[Data article] Visualizing Responsiveness: Integrating Raw Data for a Holistic Dataset View

■ [R package] Embedding Key Descriptive Statistics within Original Data (Feat. descriptivestat)
■ [R package] Calculate the responsiveness of each treatment relative to a control (Feat. deltactrl)
In my previous posts, I introduced two R packages. The first package, descriptivestat()
, displays raw data along with mean values and additional descriptive statistics. The second package, deltactrl()

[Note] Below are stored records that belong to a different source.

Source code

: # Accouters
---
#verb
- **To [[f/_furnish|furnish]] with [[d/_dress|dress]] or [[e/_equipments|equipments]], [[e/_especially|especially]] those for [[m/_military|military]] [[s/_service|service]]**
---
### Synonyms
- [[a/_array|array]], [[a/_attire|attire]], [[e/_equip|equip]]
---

, calculates the responsiveness of dependent variables in response to the control. Today, in this article, I will demonstrate how combining these two R packages allows us to easily create different types of figures to better understand the dataset.
First, I will upload a dataset.”
if (!require("rio")) install.packages("rio")
library(rio)
url= "https://github.com/agronomy4future/raw_data_practice/raw/main/wheat_grain_size_big_data.RData"
df= import(url)
df1=subset(df, fungicide!="N/A" & Genotype=="Peele")

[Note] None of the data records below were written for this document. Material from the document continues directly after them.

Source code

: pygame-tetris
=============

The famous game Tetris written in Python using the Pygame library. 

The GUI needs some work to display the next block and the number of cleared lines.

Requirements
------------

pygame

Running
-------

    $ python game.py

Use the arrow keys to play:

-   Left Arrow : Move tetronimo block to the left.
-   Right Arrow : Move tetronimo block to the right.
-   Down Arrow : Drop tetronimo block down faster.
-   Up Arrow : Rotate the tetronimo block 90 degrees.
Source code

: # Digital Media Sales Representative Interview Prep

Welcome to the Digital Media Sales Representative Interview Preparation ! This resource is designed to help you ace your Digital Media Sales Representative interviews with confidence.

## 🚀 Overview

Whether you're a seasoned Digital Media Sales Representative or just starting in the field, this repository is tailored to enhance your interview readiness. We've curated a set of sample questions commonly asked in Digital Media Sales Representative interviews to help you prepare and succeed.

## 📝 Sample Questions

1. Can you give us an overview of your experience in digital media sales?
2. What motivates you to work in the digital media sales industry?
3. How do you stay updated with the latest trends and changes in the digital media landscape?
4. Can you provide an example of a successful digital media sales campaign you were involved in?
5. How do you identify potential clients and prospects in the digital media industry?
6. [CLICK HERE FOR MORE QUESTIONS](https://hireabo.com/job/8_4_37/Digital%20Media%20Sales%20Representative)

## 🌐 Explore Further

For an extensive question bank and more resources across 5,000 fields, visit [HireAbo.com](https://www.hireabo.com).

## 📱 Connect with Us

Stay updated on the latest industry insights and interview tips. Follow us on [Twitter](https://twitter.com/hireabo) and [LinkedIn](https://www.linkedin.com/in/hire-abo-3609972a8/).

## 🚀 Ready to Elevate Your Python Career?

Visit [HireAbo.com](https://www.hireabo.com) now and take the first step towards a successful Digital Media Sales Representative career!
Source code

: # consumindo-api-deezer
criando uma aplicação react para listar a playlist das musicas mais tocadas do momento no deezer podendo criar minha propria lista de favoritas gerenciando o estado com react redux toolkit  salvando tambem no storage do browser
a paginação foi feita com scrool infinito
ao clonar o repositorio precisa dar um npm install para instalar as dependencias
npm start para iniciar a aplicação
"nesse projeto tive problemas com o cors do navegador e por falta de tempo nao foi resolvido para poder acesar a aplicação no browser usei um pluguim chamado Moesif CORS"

df1= subset(df1, select = c(-fertilizer, -Shoot, -Length.mm., -Width.mm.))
print(tail(df1,5))
Field Genotype Block fungicide planting_date Area.mm2.
.
.
.
96315 South Peele III No early 13.687
96316 South Peele III No early 11.058
96317 South Peele III No early 9.154
96318 South Peele II No late 18.092
96319 South Peele II No late 18.092
This dataset contains 96,319 rows, making it difficult to perform certain calculations in Excel. In this case, R programming is an efficient tool for conducting data analysis. I will create a bar graph based on this dataset to analyze how the grain area differs at different planting dates, depending on whether fungicide is applied.
First, I will rename the variables and reorder them accordingly.

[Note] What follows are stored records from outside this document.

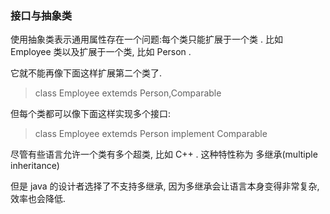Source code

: ### 接口与抽象类

使用抽象类表示通用属性存在一个问题:每个类只能扩展于一个类 . 比如 Employee 类以及扩展于一个类, 比如 Person .

它就不能再像下面这样扩展第二个类了. 

> class Employee extemds Person,Comparable

但每个类都可以像下面这样实现多个接口:

> class Employee extemds Person implement Comparable

尽管有些语言允许一个类有多个超类, 比如 C++ . 这种特性称为 多继承(multiple inheritance)

但是 java 的设计者选择了不支持多继承, 因为多继承会让语言本身变得非常复杂, 效率也会降低.



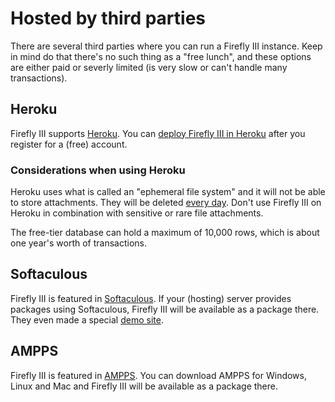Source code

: # Hosted by third parties

There are several third parties where you can run a Firefly III instance. Keep in mind do that there's no such thing as a "free lunch", and these options are either paid or severly limited (is very slow or can't handle many transactions).

## Heroku

Firefly III supports [Heroku](https://heroku.com/). You can [deploy Firefly III in Heroku](https://heroku.com/deploy?template=https://github.com/firefly-iii/firefly-iii/tree/master) after you register for a (free) account.

### Considerations when using Heroku

Heroku uses what is called an "ephemeral file system" and it will not be able to store attachments. They will be deleted [every day](https://devcenter.heroku.com/articles/dynos#automatic-dyno-restarts). Don't use Firefly III on Heroku in combination with sensitive or rare file attachments.

The free-tier database can hold a maximum of 10,000 rows, which is about one year's worth of transactions.

## Softaculous

Firefly III is featured in [Softaculous](https://softaculous.com/). If your (hosting) server provides packages using Softaculous, Firefly III will be available as a package there. They even made a special [demo site](http://www.softaculous.com/softaculous/apps/others/Firefly_III).

## AMPPS

Firefly III is featured in [AMPPS](https://www.ampps.com/). You can download AMPPS for Windows, Linux and Mac and Firefly III will be available as a package there.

if (!require("dplyr")) install.packages("dplyr")
library(dplyr)
dataA= df1 %>%
mutate (planting_date= case_when(
planting_date== "early" ~ "Early",
planting_date== "normal" ~ "Normal",
planting_date== "late" ~ "Late",
TRUE ~ as.character(planting_date)
))
dataA$planting_date=factor(dataA$planting_date, levels=c("Early","Normal","Late"))
print(head(dataA,5))
Field Genotype Block fungicide planting_date Area.mm2.
.
.
.
96315 South Peele III No Early 13.687
96316 South Peele III No Early 11.058
96317 South Peele III No Early 9.154
96318 South Peele II No Late 18.092
96319 South Peele II No Late 18.092
and I will summarize the dataset to create a bar graph.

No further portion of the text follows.